-- DATASET CONTENT follows --

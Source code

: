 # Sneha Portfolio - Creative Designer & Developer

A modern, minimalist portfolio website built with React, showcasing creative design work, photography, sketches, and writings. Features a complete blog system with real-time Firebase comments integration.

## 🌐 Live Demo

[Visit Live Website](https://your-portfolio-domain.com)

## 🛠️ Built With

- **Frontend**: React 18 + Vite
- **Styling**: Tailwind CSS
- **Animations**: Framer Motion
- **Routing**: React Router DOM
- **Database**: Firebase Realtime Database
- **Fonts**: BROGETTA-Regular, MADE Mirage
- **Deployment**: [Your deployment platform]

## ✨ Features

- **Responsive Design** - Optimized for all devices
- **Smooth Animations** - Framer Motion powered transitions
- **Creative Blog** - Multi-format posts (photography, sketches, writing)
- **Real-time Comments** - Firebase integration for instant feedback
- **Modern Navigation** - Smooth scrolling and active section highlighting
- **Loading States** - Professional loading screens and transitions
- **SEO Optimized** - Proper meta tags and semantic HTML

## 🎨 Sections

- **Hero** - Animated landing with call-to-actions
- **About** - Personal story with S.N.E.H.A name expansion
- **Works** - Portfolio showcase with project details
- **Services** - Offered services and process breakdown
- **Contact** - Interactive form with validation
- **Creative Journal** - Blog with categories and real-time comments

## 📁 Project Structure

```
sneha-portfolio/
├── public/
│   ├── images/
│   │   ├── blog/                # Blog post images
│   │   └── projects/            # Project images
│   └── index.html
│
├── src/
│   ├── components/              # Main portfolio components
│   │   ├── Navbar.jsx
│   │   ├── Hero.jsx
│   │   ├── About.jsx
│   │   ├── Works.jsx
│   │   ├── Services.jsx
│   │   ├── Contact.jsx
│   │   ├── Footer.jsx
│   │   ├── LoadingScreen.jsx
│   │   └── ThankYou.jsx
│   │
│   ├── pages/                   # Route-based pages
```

-- DATASET CONTENT concluded --
-- DATASET CONTENT follows --

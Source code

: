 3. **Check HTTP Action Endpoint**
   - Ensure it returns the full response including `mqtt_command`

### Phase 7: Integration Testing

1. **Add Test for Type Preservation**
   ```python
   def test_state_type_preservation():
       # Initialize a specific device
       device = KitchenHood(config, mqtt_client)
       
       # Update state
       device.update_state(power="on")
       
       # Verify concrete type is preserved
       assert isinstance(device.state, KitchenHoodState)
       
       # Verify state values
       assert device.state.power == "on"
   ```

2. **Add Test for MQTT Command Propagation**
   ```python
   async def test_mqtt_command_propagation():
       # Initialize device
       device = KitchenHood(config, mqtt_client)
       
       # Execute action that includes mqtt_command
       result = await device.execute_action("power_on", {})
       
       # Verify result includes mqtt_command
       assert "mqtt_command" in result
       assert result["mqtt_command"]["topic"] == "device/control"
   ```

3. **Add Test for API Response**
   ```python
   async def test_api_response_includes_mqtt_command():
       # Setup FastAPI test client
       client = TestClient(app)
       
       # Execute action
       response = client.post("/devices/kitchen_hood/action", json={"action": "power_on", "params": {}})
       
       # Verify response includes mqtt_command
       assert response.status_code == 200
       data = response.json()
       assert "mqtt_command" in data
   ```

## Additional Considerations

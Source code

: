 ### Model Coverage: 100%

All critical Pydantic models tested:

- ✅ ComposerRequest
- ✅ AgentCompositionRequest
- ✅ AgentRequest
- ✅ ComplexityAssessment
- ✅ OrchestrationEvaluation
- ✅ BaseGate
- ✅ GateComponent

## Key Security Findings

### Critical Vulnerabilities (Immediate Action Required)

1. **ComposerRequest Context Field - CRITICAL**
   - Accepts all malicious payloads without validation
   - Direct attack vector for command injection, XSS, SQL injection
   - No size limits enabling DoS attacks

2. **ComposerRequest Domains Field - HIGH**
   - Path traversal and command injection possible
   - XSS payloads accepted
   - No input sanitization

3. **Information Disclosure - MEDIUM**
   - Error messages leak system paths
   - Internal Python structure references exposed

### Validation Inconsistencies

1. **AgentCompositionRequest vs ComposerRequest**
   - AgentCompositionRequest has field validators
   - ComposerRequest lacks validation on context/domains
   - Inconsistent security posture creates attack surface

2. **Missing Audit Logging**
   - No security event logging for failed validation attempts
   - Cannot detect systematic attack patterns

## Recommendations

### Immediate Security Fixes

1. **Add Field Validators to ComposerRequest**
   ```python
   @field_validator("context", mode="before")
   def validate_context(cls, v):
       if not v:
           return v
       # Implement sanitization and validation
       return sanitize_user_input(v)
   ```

-- DATASET CONTENT concluded --
-- DATASET CONTENT follows --

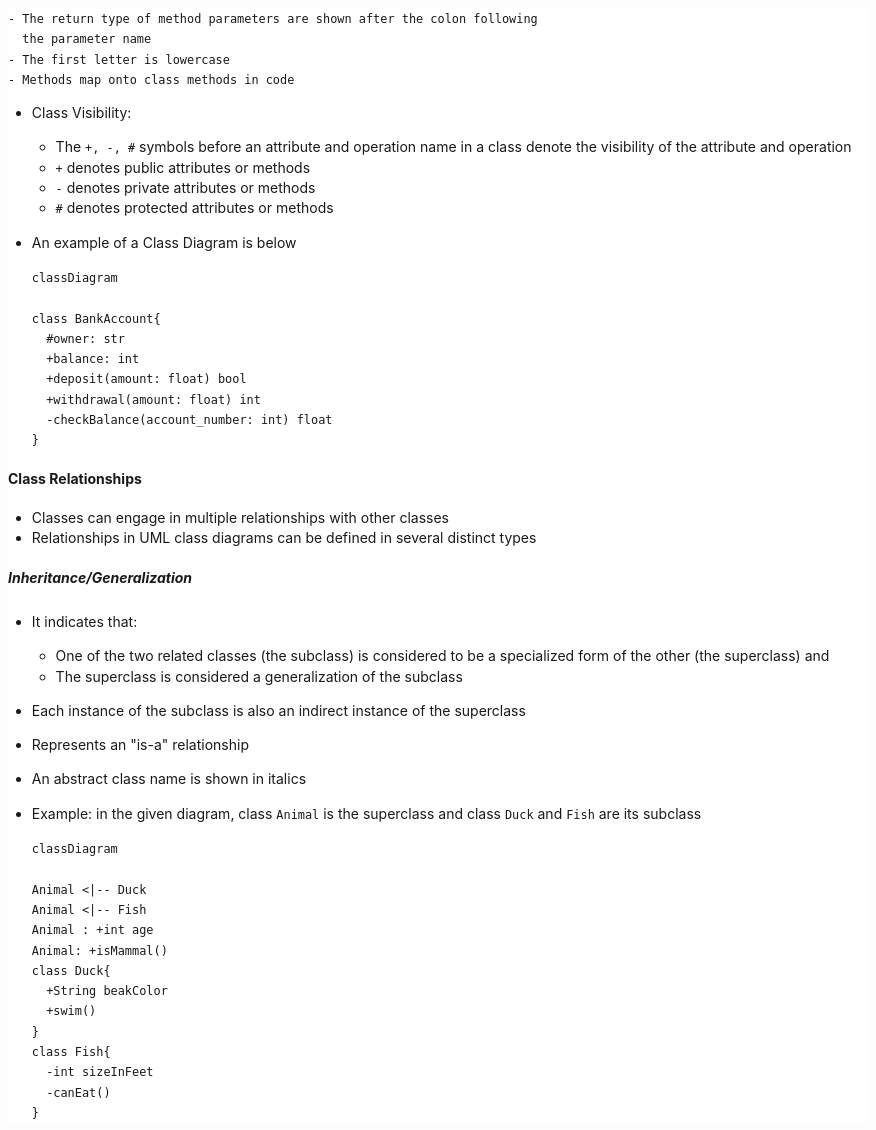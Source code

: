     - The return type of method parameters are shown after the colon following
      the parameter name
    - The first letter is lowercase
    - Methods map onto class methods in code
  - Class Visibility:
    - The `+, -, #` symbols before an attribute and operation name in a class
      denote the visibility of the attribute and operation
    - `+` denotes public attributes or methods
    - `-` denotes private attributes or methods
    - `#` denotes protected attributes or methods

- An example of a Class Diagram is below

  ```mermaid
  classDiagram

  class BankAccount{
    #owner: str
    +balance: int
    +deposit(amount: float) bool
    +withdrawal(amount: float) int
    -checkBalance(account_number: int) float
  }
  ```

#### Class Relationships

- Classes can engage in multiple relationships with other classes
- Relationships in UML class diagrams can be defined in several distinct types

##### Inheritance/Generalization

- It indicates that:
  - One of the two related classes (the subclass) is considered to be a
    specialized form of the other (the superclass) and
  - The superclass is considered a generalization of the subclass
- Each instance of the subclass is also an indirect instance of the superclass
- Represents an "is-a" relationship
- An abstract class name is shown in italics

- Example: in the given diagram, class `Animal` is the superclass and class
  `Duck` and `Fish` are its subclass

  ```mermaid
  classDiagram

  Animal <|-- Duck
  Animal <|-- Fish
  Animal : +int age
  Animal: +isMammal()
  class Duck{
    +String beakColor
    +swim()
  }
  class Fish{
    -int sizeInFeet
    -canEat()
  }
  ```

-- DATASET CONTENT concluded --

- EXERCISE DETAILS: Every line above that holds the string "sanitization" counts once. State how many such lines there are, as a number alone.

- OUTPUT OF THE TASK: 2